As part of a world class team of researchers, Dr. Black has contributed to a breakthrough study for Alzheimer’s disease showing how specific supplements may help slow or improve the build-up of B-Amyloid plaque within the brain. B-Amyloid plaque is thought to be the main culprit behind Alzheimer’s disease, dementia, and declining brain health. Read about research he’s conducted with UCLA and the Salk Institute for Biological Studies, as well as other related Brain Health News. Dr. Black and his team have filtered out the “noise” to deliver relevant information supported by world class neuroscience research.

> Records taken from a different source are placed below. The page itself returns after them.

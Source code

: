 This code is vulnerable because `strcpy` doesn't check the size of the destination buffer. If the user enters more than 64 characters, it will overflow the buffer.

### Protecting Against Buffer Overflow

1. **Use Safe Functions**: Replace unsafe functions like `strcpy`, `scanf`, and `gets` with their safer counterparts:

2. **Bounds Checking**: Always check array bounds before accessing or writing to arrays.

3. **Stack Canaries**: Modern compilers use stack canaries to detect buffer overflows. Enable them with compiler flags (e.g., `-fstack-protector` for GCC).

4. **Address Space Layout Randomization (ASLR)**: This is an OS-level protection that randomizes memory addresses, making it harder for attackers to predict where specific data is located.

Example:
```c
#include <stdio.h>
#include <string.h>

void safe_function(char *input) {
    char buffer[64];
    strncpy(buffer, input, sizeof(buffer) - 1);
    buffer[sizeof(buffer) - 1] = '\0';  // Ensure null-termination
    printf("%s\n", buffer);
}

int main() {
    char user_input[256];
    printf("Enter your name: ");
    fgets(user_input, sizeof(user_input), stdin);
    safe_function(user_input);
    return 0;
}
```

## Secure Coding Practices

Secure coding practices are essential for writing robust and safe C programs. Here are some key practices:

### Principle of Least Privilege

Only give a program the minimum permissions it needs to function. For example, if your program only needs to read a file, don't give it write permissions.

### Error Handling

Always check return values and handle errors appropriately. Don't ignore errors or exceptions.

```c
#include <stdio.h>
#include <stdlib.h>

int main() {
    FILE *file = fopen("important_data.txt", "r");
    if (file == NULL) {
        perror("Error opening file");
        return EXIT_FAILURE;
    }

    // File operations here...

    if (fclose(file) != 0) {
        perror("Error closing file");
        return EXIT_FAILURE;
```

Dr. Black pioneered research on designing ways to open the blood-brain barrier, enabling chemotherapeutic drugs to be delivered directly into brain tumors. His work received the Jacob Javits award from the National Advisory Neurological Disorders and Stroke Council of the National Institutes of Health in June 2000. Dr. Black and patients undergoing the first clinical trial of the drug RMP-7 were profiled in the 1996 PBS program, The New Explorers, in an episode titled “Outsmarting the Brain.” Dr. Black’s other groundbreaking research has focused on developing a vaccine to enhance the body’s immune response to brain tumors, developing molecular profiles of tumors through the use of gene arrays, using optical technology for brain mapping, using focused microwave energy to destroy brain tumors noninvasively, and developing noninvasive optical imaging for early diagnosis of Alzheimer’s disease. He was featured on the cover of Time magazine in the 1997 special edition of “Heroes in Medicine.”
Dr. Black has published more than 260 peer-reviewed scientific papers, and in March 2009 he published his book, Brain Surgeon: A Doctor’s Inspiring Encounters with Mortality and Miracles. Dr. Black has the unique ability to integrate cutting-edge research and an extremely busy surgical practice. Since 1987, he has performed more than 6,000 surgeries to remove brain tumors.
Since his childhood, Dr. Black has shown a keen interest in science and the human body. At age 17, he published his first scientific paper, which earned the Westinghouse Science Award. He completed an accelerated college program at the University of Michigan, earning both his undergraduate and medical degrees in six years, and stayed at the University of Michigan Medical Center in Ann Arbor to complete his internship in general surgery and residency in neurological surgery.